• Action item
Search the records below for "https"; copy each line that has it.

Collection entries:
-*-*-

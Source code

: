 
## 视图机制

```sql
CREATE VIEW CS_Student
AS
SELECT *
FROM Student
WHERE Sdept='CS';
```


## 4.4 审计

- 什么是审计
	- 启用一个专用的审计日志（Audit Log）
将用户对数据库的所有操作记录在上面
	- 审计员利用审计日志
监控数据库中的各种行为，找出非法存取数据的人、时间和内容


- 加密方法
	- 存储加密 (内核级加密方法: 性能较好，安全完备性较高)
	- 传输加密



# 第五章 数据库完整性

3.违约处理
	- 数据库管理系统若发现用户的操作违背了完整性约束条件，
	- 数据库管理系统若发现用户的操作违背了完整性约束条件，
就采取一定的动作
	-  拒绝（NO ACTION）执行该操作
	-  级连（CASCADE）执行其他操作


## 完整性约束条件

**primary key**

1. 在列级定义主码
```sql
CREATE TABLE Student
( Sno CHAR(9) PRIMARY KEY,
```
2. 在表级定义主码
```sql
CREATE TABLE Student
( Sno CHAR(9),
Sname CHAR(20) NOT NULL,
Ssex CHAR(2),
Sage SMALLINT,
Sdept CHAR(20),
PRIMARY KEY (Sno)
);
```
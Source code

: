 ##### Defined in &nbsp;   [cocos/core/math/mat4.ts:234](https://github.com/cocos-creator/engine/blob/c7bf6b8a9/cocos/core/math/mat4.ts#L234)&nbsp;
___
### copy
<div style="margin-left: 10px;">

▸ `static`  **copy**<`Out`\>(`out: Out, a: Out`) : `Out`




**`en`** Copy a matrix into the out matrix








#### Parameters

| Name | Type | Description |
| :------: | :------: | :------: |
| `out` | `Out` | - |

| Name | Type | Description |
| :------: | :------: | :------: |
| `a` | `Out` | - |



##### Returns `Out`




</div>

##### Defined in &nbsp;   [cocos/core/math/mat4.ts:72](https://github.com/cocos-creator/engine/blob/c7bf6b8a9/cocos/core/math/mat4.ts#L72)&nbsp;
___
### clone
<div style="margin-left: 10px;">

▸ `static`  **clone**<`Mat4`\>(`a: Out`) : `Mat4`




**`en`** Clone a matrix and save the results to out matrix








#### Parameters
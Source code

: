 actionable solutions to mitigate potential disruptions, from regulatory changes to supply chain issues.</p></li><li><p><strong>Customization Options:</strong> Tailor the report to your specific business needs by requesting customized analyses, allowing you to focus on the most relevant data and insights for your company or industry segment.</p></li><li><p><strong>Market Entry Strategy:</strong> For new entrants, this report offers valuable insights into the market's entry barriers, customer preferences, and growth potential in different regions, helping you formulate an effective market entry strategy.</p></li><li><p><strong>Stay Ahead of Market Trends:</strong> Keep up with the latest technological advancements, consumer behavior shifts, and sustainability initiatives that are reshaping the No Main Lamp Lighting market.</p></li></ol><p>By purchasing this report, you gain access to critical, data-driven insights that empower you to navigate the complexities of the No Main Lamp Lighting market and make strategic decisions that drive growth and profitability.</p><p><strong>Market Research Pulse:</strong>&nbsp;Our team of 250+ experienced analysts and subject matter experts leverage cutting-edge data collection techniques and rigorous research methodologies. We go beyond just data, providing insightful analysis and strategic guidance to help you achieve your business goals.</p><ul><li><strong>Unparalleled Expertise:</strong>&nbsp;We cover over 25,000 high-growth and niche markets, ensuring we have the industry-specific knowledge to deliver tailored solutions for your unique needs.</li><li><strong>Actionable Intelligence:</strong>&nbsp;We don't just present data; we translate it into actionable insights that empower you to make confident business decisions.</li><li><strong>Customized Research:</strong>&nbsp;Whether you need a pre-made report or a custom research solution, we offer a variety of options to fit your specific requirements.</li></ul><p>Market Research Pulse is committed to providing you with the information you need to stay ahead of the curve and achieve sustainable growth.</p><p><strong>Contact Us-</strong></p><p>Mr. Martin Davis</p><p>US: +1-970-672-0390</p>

-*-*-

• Exercise response
: ##### Defined in &nbsp;   [cocos/core/math/mat4.ts:234](https://github.com/cocos-creator/engine/blob/c7bf6b8a9/cocos/core/math/mat4.ts#L234)&nbsp;
##### Defined in &nbsp;   [cocos/core/math/mat4.ts:72](https://github.com/cocos-creator/engine/blob/c7bf6b8a9/cocos/core/math/mat4.ts#L72)&nbsp;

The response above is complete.